* [Exercise] Would you return the lines that run from the start of the data below to the line with "Males and females", both included, exactly as written and without pictures?

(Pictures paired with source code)
────
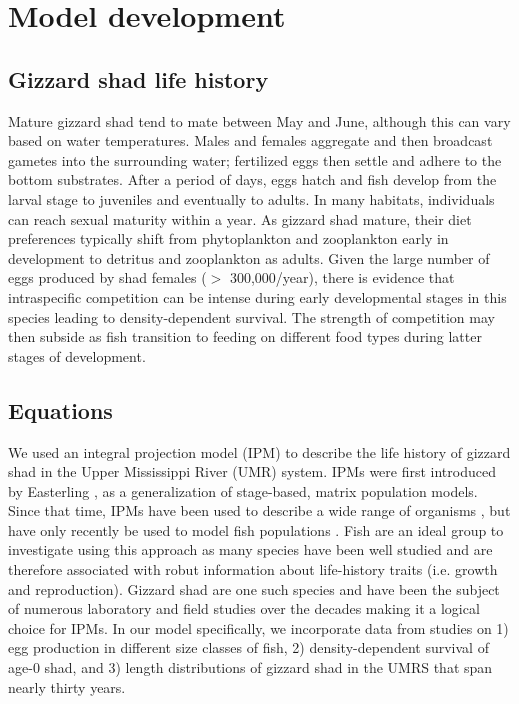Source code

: \documentclass[preprint,review,12pt,authoryear]{elsarticle}
\begin{document}
\section{Model development}
\subsection{Gizzard shad life history}
Mature gizzard shad tend to mate between May and June, although this can vary based on water temperatures. 
Males and females aggregate and then broadcast gametes into the surrounding water; fertilized eggs then settle and adhere to the bottom substrates. 
After a period of days, eggs hatch and fish develop from the larval stage to juveniles and eventually to adults. 
In many habitats, individuals can reach sexual maturity within a year. 
As gizzard shad mature, their diet preferences typically shift from phytoplankton and zooplankton early in development to detritus and zooplankton as adults. 
Given the large number of eggs produced by shad females ($>$ 300,000/year), there is evidence that intraspecific competition can be intense during early developmental stages in this species leading to density-dependent survival. 
The strength of competition may then subside as fish transition to feeding on different food types during latter stages of development.   

\subsection{Equations}
We used an integral projection model (IPM) to describe the life history of gizzard shad in the Upper Mississippi River (UMR) system. 
IPMs were first introduced by Easterling \citep{easterling2000size}, as a generalization of stage-based, matrix population models. 
Since that time, IPMs have been used to describe a wide range of organisms \citep{ellner2016data, merow2014advancing, rees2014building}, but have only recently be used to model fish populations \citep{erickson2017integral, liao2019dynamic, white2016fitting, pollesch2022developing}. Fish are an ideal group to investigate using this approach as many species have been well studied and are therefore associated with robut information about life-history traits (i.e. growth and reproduction). Gizzard shad are one such species and have been the subject of numerous laboratory and field studies over the decades making it a logical choice for IPMs.
In our model specifically, we incorporate data from studies on 1) egg production in different size classes of fish, 2) density-dependent survival of age-0 shad, and 3) length distributions of gizzard shad in the UMRS that span nearly thirty years.
\end{document}
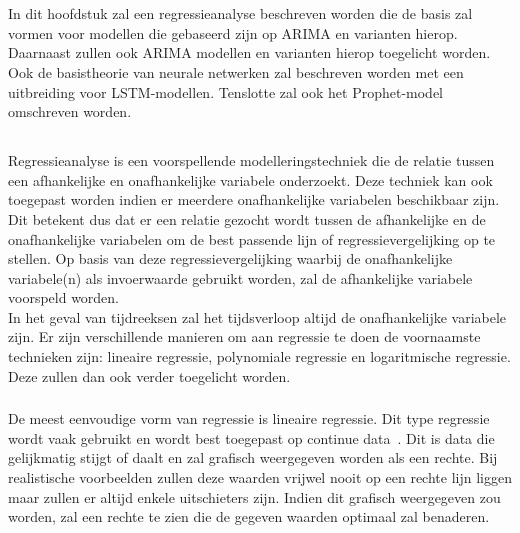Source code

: \chapter{}
\label{ch:stand-van-zaken}

In dit hoofdstuk zal een regressieanalyse beschreven worden die de basis zal vormen voor modellen die gebaseerd zijn op ARIMA en varianten hierop. Daarnaast zullen ook ARIMA modellen en varianten hierop toegelicht worden. Ook de basistheorie van neurale netwerken zal beschreven worden met een uitbreiding voor LSTM-modellen. Tenslotte zal ook het Prophet-model omschreven worden.

\section{}
\label{subsec: Theoretische toelichting over polynomiale regressie}

Regressieanalyse is een voorspellende modelleringstechniek die de relatie tussen een afhankelijke en onafhankelijke variabele onderzoekt. Deze techniek kan ook toegepast worden indien er meerdere onafhankelijke variabelen beschikbaar zijn.
Dit betekent dus dat er een relatie gezocht wordt tussen de afhankelijke en de onafhankelijke variabelen om de best passende lijn of regressievergelijking op te stellen. Op basis van deze regressievergelijking waarbij de onafhankelijke variabele(n) als invoerwaarde gebruikt worden, zal de afhankelijke variabele voorspeld worden.
\\ In het geval van tijdreeksen zal het tijdsverloop altijd de onafhankelijke variabele zijn.
Er zijn verschillende manieren om aan regressie te doen de voornaamste technieken zijn: lineaire regressie, polynomiale regressie en logaritmische regressie. Deze zullen dan ook verder toegelicht worden.

\subsection{}
De meest eenvoudige vorm van regressie is lineaire regressie. Dit type regressie wordt vaak gebruikt en wordt best toegepast op continue data~\autocite{Pant2019}. Dit is data die gelijkmatig stijgt of daalt en zal grafisch weergegeven worden als een rechte. Bij realistische voorbeelden zullen deze waarden vrijwel nooit op een rechte lijn liggen maar zullen er altijd enkele uitschieters zijn. Indien dit grafisch weergegeven zou worden, zal een rechte te zien die de gegeven waarden optimaal zal benaderen.

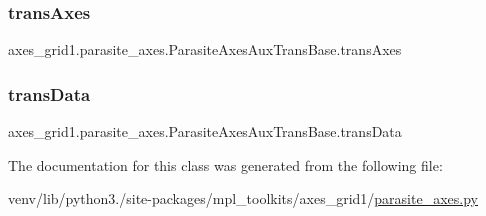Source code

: \subsubsection{\texorpdfstring{trans\+Axes}{transAxes}}
{\footnotesize\ttfamily axes\+\_\+grid1.\+parasite\+\_\+axes.\+Parasite\+Axes\+Aux\+Trans\+Base.\+trans\+Axes}

\mbox{\label{classaxes__grid1_1_1parasite__axes_1_1ParasiteAxesAuxTransBase_aeccab37d54c9afa492270c3a99f210e9}} 
\subsubsection{\texorpdfstring{trans\+Data}{transData}}
{\footnotesize\ttfamily axes\+\_\+grid1.\+parasite\+\_\+axes.\+Parasite\+Axes\+Aux\+Trans\+Base.\+trans\+Data}



The documentation for this class was generated from the following file\+:\begin{DoxyCompactItemize}
\item 
venv/lib/python3./site-\/packages/mpl\+\_\+toolkits/axes\+\_\+grid1/\hyperlink{axes__grid1_2parasite__axes_8py}{parasite\+\_\+axes.\+py}\end{DoxyCompactItemize}
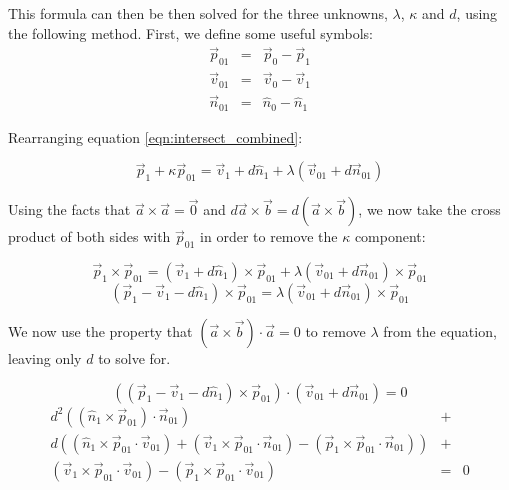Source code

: This formula can then be then solved for the three unknowns, $\lambda$, $\kappa$ and $d$, using the following method. First, we define some useful symbols:
\begin{eqnarray}
\vec{p}_{01} & = & \vec{p}_0 - \vec{p}_1 \nonumber \\
\vec{v}_{01} & = & \vec{v}_0 - \vec{v}_1 \nonumber \\
\vec{n}_{01} & = & \hat{n}_0 - \hat{n}_1 \nonumber
\end{eqnarray}

Rearranging equation \ref{eqn:intersect_combined}:

\begin{equation} \label{eqn:intsolv0}
\vec{p}_1 + \kappa\vec{p}_{01} = \vec{v}_1 + d\hat{n}_1 + \lambda(\vec{v}_{01}+d\vec{n}_{01})
\end{equation}

Using the facts that $\vec{a} \times \vec{a} = \vec{0}$ and $d\vec{a} \times \vec{b} = d(\vec{a} \times \vec{b})$, we now take the cross product of both sides with $\vec{p}_{01}$ in order to remove the $\kappa$ component:

\begin{equation}
\vec{p}_1 \times \vec{p}_{01} = (\vec{v}_1 + d\hat{n}_1) \times \vec{p}_{01} + \lambda(\vec{v}_{01}+d\vec{n}_{01}) \times \vec{p}_{01}
\end{equation}
\begin{equation} \label{eqn:intsolv1}
(\vec{p}_1 - \vec{v}_1 - d\hat{n}_1) \times \vec{p}_{01} = \lambda(\vec{v}_{01}+d\vec{n}_{01}) \times \vec{p}_{01}
\end{equation}

We now use the property that $(\vec{a} \times \vec{b}) \cdot \vec{a}  = 0$ to remove $\lambda$ from the equation, leaving only $d$ to solve for.

\begin{equation}
((\vec{p}_1 - \vec{v}_1 - d\hat{n}_1) \times \vec{p}_{01}) \cdot (\vec{v}_{01}+d\vec{n}_{01}) = 0
\end{equation}
\begin{eqnarray} \label{eqn:intsolv2} 
d^2((\hat{n}_1 \times \vec{p}_{01}) \cdot \vec{n}_{01})  & + & \nonumber \\
d((\hat{n}_1 \times \vec{p}_{01} \cdot \vec{v}_{01}) + (\vec{v}_1 \times \vec{p}_{01} \cdot \vec{n}_{01}) - (\vec{p}_1 \times \vec{p}_{01} \cdot \vec{n}_{01})) & + & \nonumber \\
(\vec{v}_1 \times \vec{p}_{01} \cdot \vec{v}_{01}) - (\vec{p}_1 \times \vec{p}_{01} \cdot \vec{v}_{01}) & = & 0
\end{eqnarray}

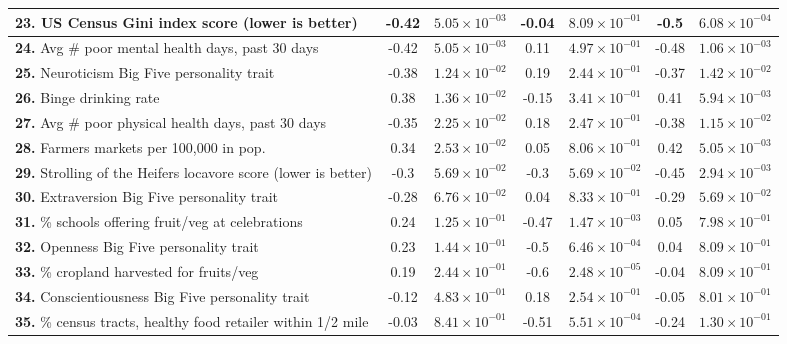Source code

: \documentclass[10pt]{article}
\begin{document}
\begin{table*}
\begin{longtable}{|l|c|c|c|c|c|c|}
 \textbf{23.} US Census Gini index score \cite{gini} (lower is better) & -0.42 & $5.05\times 10^{-03}$ & -0.04 & $8.09\times 10^{-01}$ & -0.5 & $6.08\times 10^{-04}$ \\\hline
 \textbf{24.} Avg \# poor mental health days, past 30 days \cite{america} & -0.42 & $5.05\times 10^{-03}$ & 0.11 & $4.97\times 10^{-01}$ & -0.48 & $1.06\times 10^{-03}$ \\\hline \hline
 \textbf{25.} Neuroticism Big Five personality trait \cite{rentfrow} & -0.38 & $1.24\times 10^{-02}$ & 0.19 & $2.44\times 10^{-01}$ & -0.37 & $1.42\times 10^{-02}$ \\\hline
 \textbf{26.} Binge drinking rate \cite{america} & 0.38 & $1.36\times 10^{-02}$ & -0.15 & $3.41\times 10^{-01}$ & 0.41 & $5.94\times 10^{-03}$ \\\hline
 \textbf{27.} Avg \# poor physical health days, past 30 days \cite{america} & -0.35 & $2.25\times 10^{-02}$ & 0.18 & $2.47\times 10^{-01}$ & -0.38 & $1.15\times 10^{-02}$ \\\hline
 \textbf{28.} Farmers markets per 100,000 in pop. \cite{produce} &
 0.34 & $2.53\times 10^{-02}$ & 0.05 & $8.06\times 10^{-01}$ & 0.42 & $5.05\times 10^{-03}$ \\\hline \hline
 \textbf{29.} Strolling of the Heifers locavore score (lower is better) \cite{stroll} & -0.3 & $5.69\times 10^{-02}$ & -0.3 & $5.69\times 10^{-02}$ & -0.45 & $2.94\times 10^{-03}$ \\\hline
 \textbf{30.} Extraversion Big Five personality trait \cite{rentfrow} & -0.28 & $6.76\times 10^{-02}$ & 0.04 & $8.33\times 10^{-01}$ & -0.29 & $5.69\times 10^{-02}$ \\\hline
 \textbf{31.} \% schools offering fruit/veg at celebrations \cite{produce} & 0.24 & $1.25\times 10^{-01}$ & -0.47 & $1.47\times 10^{-03}$ & 0.05 & $7.98\times 10^{-01}$ \\\hline
 \textbf{32.} Openness Big Five personality trait \cite{rentfrow} & 0.23 & $1.44\times 10^{-01}$ & -0.5 & $6.46\times 10^{-04}$ & 0.04 & $8.09\times 10^{-01}$ \\\hline
 \textbf{33.} \% cropland harvested for fruits/veg \cite{produce} & 0.19 & $2.44\times 10^{-01}$ & -0.6 & $2.48\times 10^{-05}$ & -0.04 & $8.09\times 10^{-01}$ \\\hline
 \textbf{34.} Conscientiousness Big Five personality trait \cite{rentfrow} & -0.12 & $4.83\times 10^{-01}$ & 0.18 & $2.54\times 10^{-01}$ & -0.05 & $8.01\times 10^{-01}$ \\\hline
 \textbf{35.} \% census tracts, healthy food retailer within 1/2 mile \cite{produce} & -0.03 & $8.41\times 10^{-01}$ & -0.51 & $5.51\times 10^{-04}$ & -0.24 & $1.30\times 10^{-01}$ \\\hline

\end{longtable}
\end{table*}
\end{document}
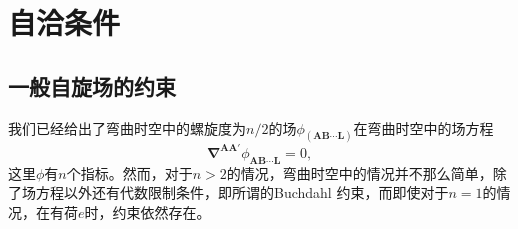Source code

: \section{自洽条件}
\subsection{一般自旋场的约束}

我们已经给出了弯曲时空中的螺旋度为$n/2$的场$\phi _{(\boldsymbol{AB} \cdots \boldsymbol{L})}$在弯曲时空中的场方程
\begin{equation}
	\mathbf{\nabla }^{\boldsymbol{AA} '} \phi _{\boldsymbol{AB} \cdots \boldsymbol{L}} =0,
	\label{eq:7.16}
\end{equation}
这里$\phi $有$n$个指标。然而，对于$n >2$的情况，弯曲时空中的情况并不那么简单，除了场方程以外还有代数限制条件，即所谓的Buchdahl 约束\parencite{buchdahl_compatibility_1958}，而即使对于$n=1$的情况，在有荷$e$时，约束依然存在。



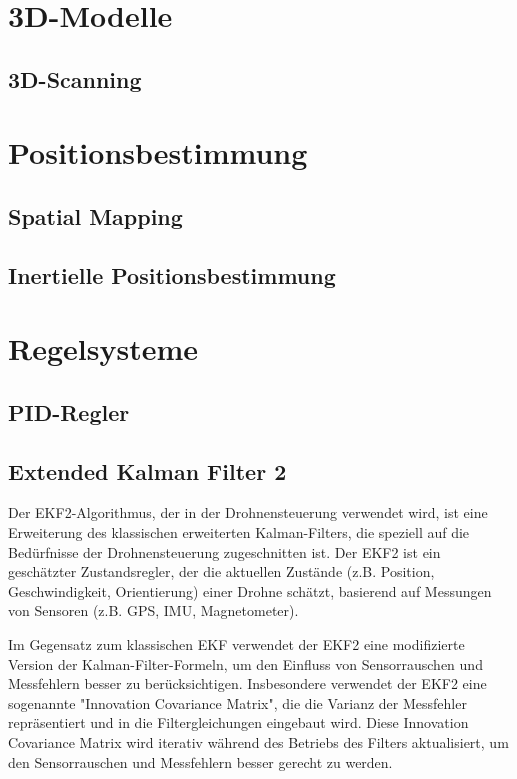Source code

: \section{3D-Modelle} \label{3d-modelle:section}

    \subsection{3D-Scanning} \label{3d-scanning:subsection}

\section{Positionsbestimmung} \label{positionsbestimmung:section}

    \subsection{Spatial Mapping} \label{spatial_mapping:subsection}

    \subsection{Inertielle Positionsbestimmung} \label{inertielle_positionsbestimmung:subsection}

\section{Regelsysteme} \label{regelsysteme:section}

    \subsection{PID-Regler} \label{pid_regler:subsection}

    \subsection{Extended Kalman Filter 2}
    Der \ac{EKF}2-Algorithmus, der in der Drohnensteuerung verwendet wird, ist eine Erweiterung des klassischen erweiterten Kalman-Filters, die speziell auf die Bedürfnisse der Drohnensteuerung zugeschnitten ist. Der EKF2 ist ein geschätzter Zustandsregler, der die aktuellen Zustände (z.B. Position, Geschwindigkeit, Orientierung) einer Drohne schätzt, basierend auf Messungen von Sensoren (z.B. GPS, IMU, Magnetometer).

Im Gegensatz zum klassischen EKF verwendet der EKF2 eine modifizierte Version der Kalman-Filter-Formeln, um den Einfluss von Sensorrauschen und Messfehlern besser zu berücksichtigen. Insbesondere verwendet der EKF2 eine sogenannte "Innovation Covariance Matrix", die die Varianz der Messfehler repräsentiert und in die Filtergleichungen eingebaut wird. Diese Innovation Covariance Matrix wird iterativ während des Betriebs des Filters aktualisiert, um den Sensorrauschen und Messfehlern besser gerecht zu werden.

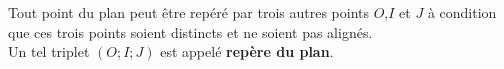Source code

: Tout point du plan peut être repéré par trois autres points $O$,$I$ et $J$ à condition que ces trois points soient distincts et ne soient pas alignés. \\
Un tel \og triplet \fg{} $\left(O;I;J\right)$ est appelé \textbf{repère du plan}.



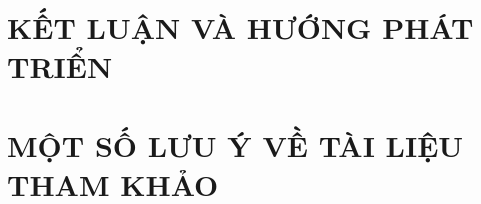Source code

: \documentclass[a4paper,13pt,3p,twoside]{report}
\renewcommand{\bibname}{Danh_sach_tai_lieu_tham_khao}
\theoremstyle{definition}
\begin{document}
\chapter{KẾT LUẬN VÀ HƯỚNG PHÁT TRIỂN} %
\label{chapter:conclusion}


\newpage
\chapter*{MỘT SỐ LƯU Ý VỀ TÀI LIỆU THAM KHẢO} %
\label{chapter:reference}



\newpage
\renewcommand\bibname{TÀI LIỆU THAM KHẢO}
\printbibliography
{}




% 
% 
\end{document}

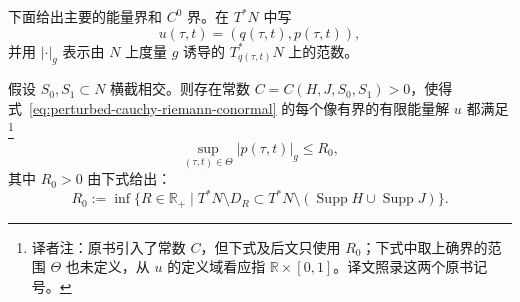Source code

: 下面给出主要的能量界和 $C^0$ 界。在 $T^*N$ 中写
\[
  u(\tau,t)=(q(\tau,t),p(\tau,t)),
\]
并用 $|\mathord\cdot|_g$ 表示由 $N$ 上度量 $g$ 诱导的 $T_{q(\tau,t)}^*N$ 上的范数。

\begin{theorem}
\label{thm:cotangent-floer-c0-bound}
假设 $S_0,S_1\subset N$ 横截相交。则存在常数 $C=C(H,J,S_0,S_1)>0$，使得式~\eqref{eq:perturbed-cauchy-riemann-conormal} 的每个像有界的有限能量解 $u$ 都满足\footnote{译者注：原书引入了常数 $C$，但下式及后文只使用 $R_0$；下式中取上确界的范围 $\Theta$ 也未定义，从 $u$ 的定义域看应指 $\mathbb R\times[0,1]$。译文照录这两个原书记号。}
\begin{equation}
  \sup_{(\tau,t)\in\Theta}|p(\tau,t)|_g\le R_0,
  \label{eq:cotangent-fiber-c0-bound}
\end{equation}
其中 $R_0>0$ 由下式给出：
\[
  R_0
  :=\inf\{R\in\mathbb R_+
    \mid T^*N\setminus D_R
    \subset T^*N\setminus(\operatorname{Supp}H\cup\operatorname{Supp}J)\}.
\]
\end{theorem}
────
* [Task output]
Source code

: \documentclass[preprint,review,12pt,authoryear]{elsarticle}
\begin{document}
\section{Model development}
\subsection{Gizzard shad life history}
Mature gizzard shad tend to mate between May and June, although this can vary based on water temperatures. 
Males and females aggregate and then broadcast gametes into the surrounding water; fertilized eggs then settle and adhere to the bottom substrates. 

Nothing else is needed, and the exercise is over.